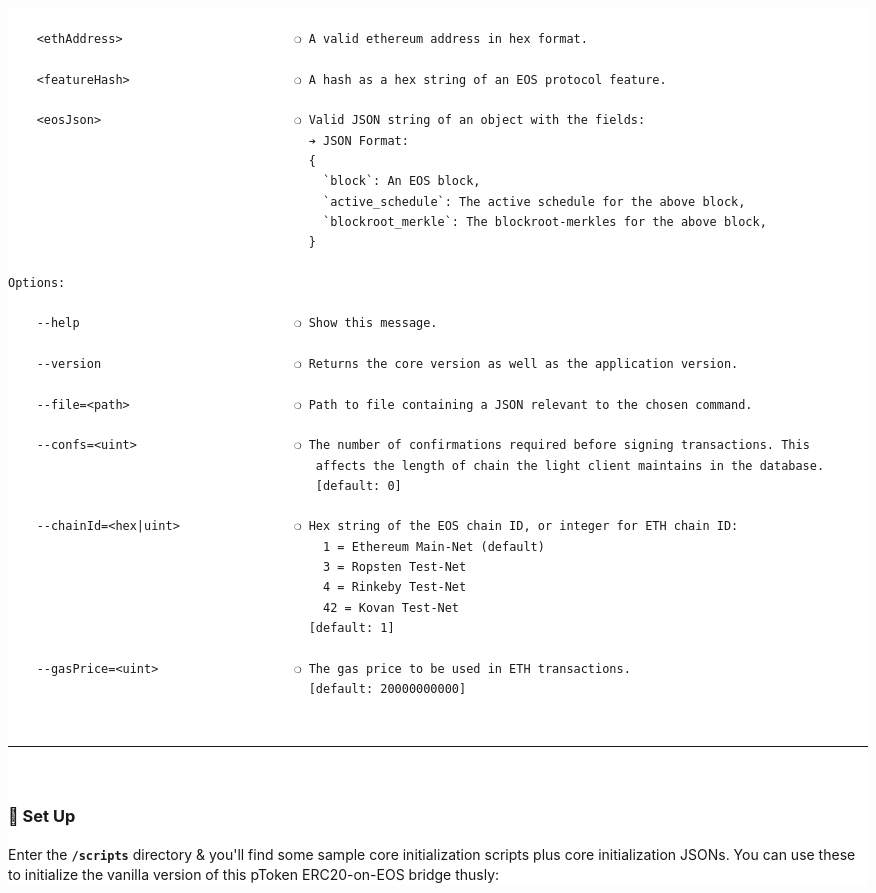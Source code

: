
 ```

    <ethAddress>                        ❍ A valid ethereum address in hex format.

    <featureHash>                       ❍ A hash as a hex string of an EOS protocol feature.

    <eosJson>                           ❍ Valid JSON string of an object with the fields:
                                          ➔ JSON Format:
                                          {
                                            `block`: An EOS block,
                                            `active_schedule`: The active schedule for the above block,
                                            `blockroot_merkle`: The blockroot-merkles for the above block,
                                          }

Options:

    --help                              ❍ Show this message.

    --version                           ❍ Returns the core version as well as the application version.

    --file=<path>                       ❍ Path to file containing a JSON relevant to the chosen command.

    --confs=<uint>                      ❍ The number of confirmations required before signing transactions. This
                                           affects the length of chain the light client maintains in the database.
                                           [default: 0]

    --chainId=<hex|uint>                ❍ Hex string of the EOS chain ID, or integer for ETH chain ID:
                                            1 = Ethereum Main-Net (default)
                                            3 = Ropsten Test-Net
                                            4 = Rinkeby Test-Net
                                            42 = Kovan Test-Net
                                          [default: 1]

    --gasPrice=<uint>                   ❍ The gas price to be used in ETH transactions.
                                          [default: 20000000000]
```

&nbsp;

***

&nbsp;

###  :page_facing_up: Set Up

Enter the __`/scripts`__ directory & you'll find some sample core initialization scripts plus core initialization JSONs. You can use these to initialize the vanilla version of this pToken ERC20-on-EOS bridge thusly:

■ ■ ■ ■ ■ ■ ■

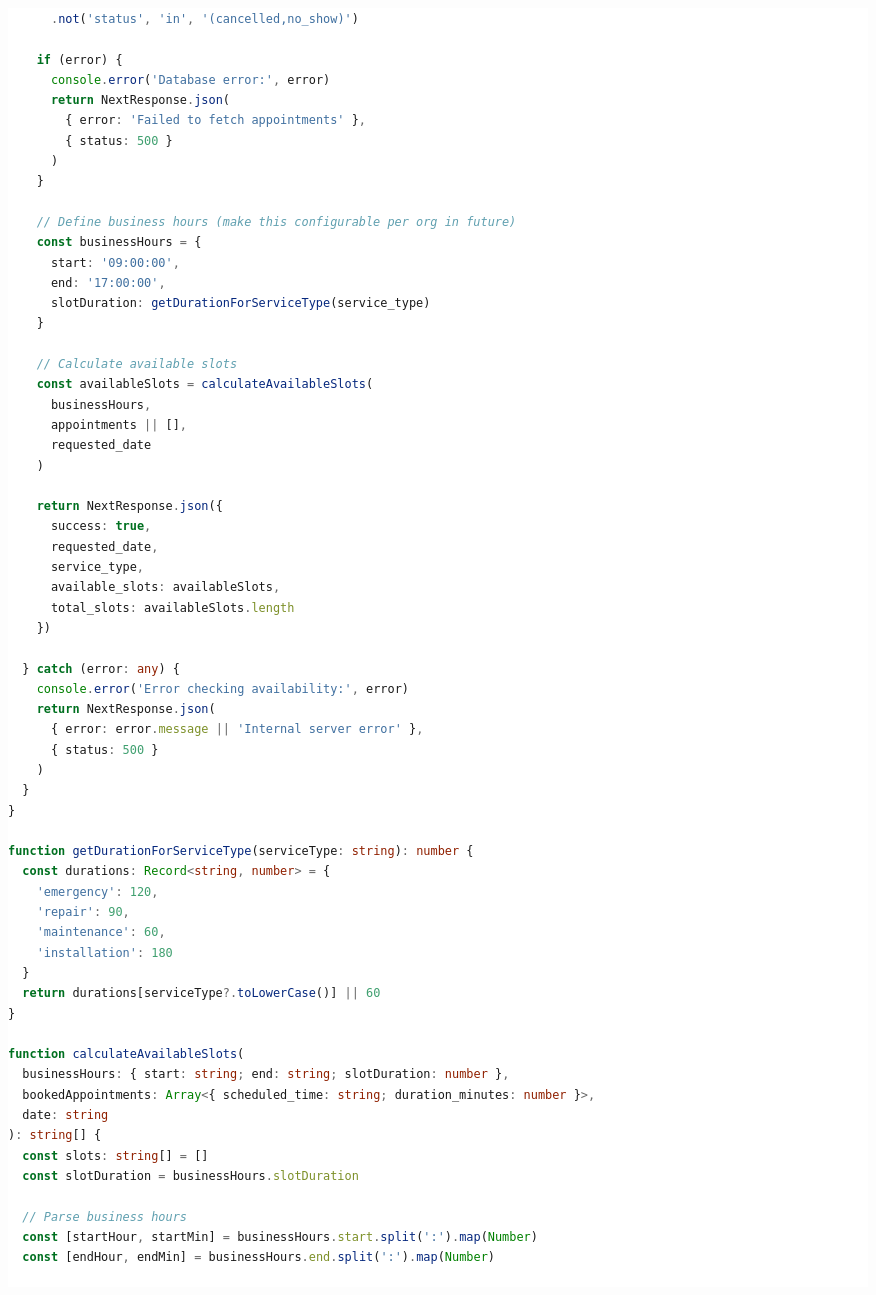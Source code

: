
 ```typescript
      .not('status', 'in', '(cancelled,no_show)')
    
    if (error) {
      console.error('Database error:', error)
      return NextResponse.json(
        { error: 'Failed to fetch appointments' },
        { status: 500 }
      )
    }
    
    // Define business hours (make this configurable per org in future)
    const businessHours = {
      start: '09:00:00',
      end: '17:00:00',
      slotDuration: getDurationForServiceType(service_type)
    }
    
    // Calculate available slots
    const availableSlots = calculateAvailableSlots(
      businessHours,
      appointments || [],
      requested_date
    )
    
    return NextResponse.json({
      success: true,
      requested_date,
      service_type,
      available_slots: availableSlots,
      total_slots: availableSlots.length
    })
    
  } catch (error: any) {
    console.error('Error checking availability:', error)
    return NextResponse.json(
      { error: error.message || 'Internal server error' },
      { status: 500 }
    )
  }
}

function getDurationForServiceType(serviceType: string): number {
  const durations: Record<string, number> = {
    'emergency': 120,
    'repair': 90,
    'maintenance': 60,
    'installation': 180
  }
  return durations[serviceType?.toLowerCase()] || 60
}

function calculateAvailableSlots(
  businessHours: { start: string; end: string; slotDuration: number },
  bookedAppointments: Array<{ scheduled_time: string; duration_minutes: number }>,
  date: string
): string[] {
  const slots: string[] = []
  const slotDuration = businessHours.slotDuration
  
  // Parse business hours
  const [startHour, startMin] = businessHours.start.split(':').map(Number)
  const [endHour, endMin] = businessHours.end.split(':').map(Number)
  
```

■ ■ ■ ■ ■ ■ ■

__Your objective__: Going through the material above, how many lines contain the word "start"? Write only the number.

__Solution below__: 3